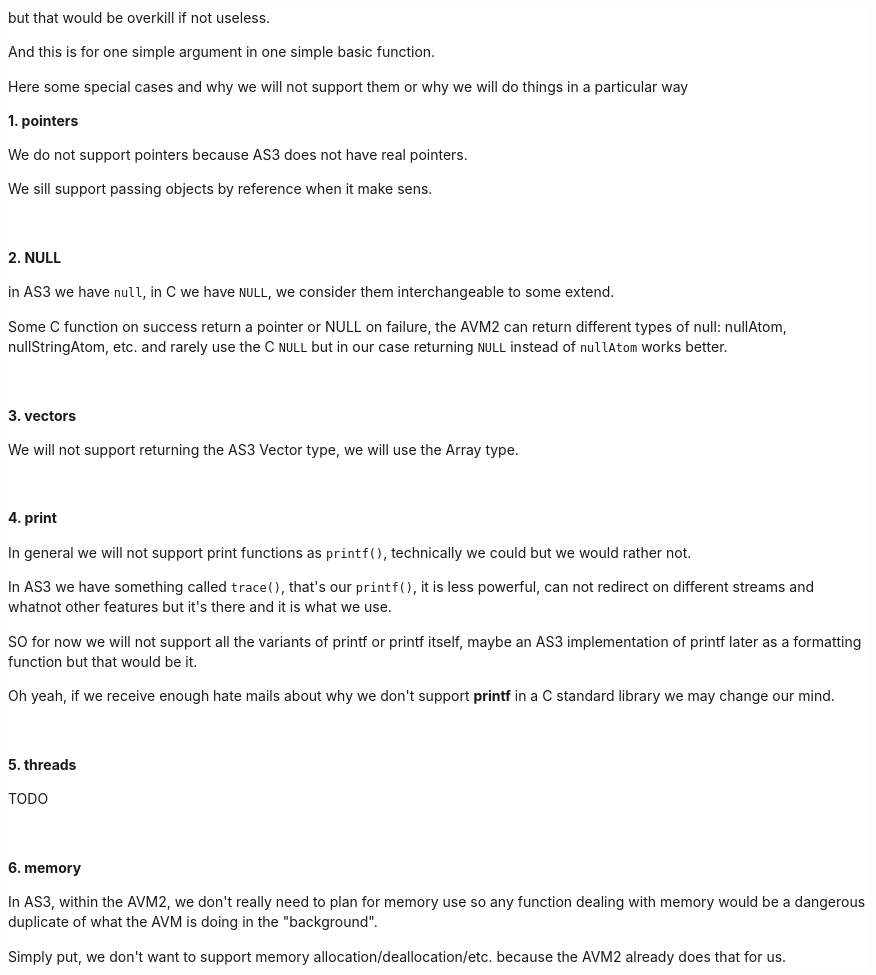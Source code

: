but that would be overkill if not useless.

And this is for one simple argument in one simple basic function.


Here some special cases and why we will not support them or why we will do things in a particular way

**1. pointers**

We do not support pointers because AS3 does not have real pointers.

We sill support passing objects by reference when it make sens.

<br />

**2. NULL**

in AS3 we have `null`, in C we have `NULL`, we consider them interchangeable to some extend.

Some C function on success return a pointer or NULL on failure,
the AVM2 can return different types of null: nullAtom, nullStringAtom, etc.
and rarely use the C `NULL` but in our case returning `NULL` instead of `nullAtom` works better.

<br />

**3. vectors**

We will not support returning the AS3 Vector type, we will use the Array type.

<br />

**4. print**

In general we will not support print functions as `printf()`, technically we could but we would rather not.

In AS3 we have something called `trace()`, that's our `printf()`, it is less powerful, can not redirect on different streams
and whatnot other features but it's there and it is what we use.

SO for now we will not support all the variants of printf or printf itself, maybe an AS3 implementation of printf later
as a formatting function but that would be it.

Oh yeah, if we receive enough hate mails about why we don't support **printf** in a C standard library we may change our mind.

<br />

**5. threads**

TODO

<br />

**6. memory**

In AS3, within the AVM2, we don't really need to plan for memory use
so any function dealing with memory would be a dangerous duplicate of what the AVM is doing in the "background".

Simply put, we don't want to support memory allocation/deallocation/etc. because the AVM2 already does that for us.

++++++++++++++++++++

### PROBLEM REQUIREMENTS
Return, from the material above, each line holding the string "memory".

### THE ANSWER
**6. memory**
In AS3, within the AVM2, we don't really need to plan for memory use
so any function dealing with memory would be a dangerous duplicate of what the AVM is doing in the "background".
Simply put, we don't want to support memory allocation/deallocation/etc. because the AVM2 already does that for us.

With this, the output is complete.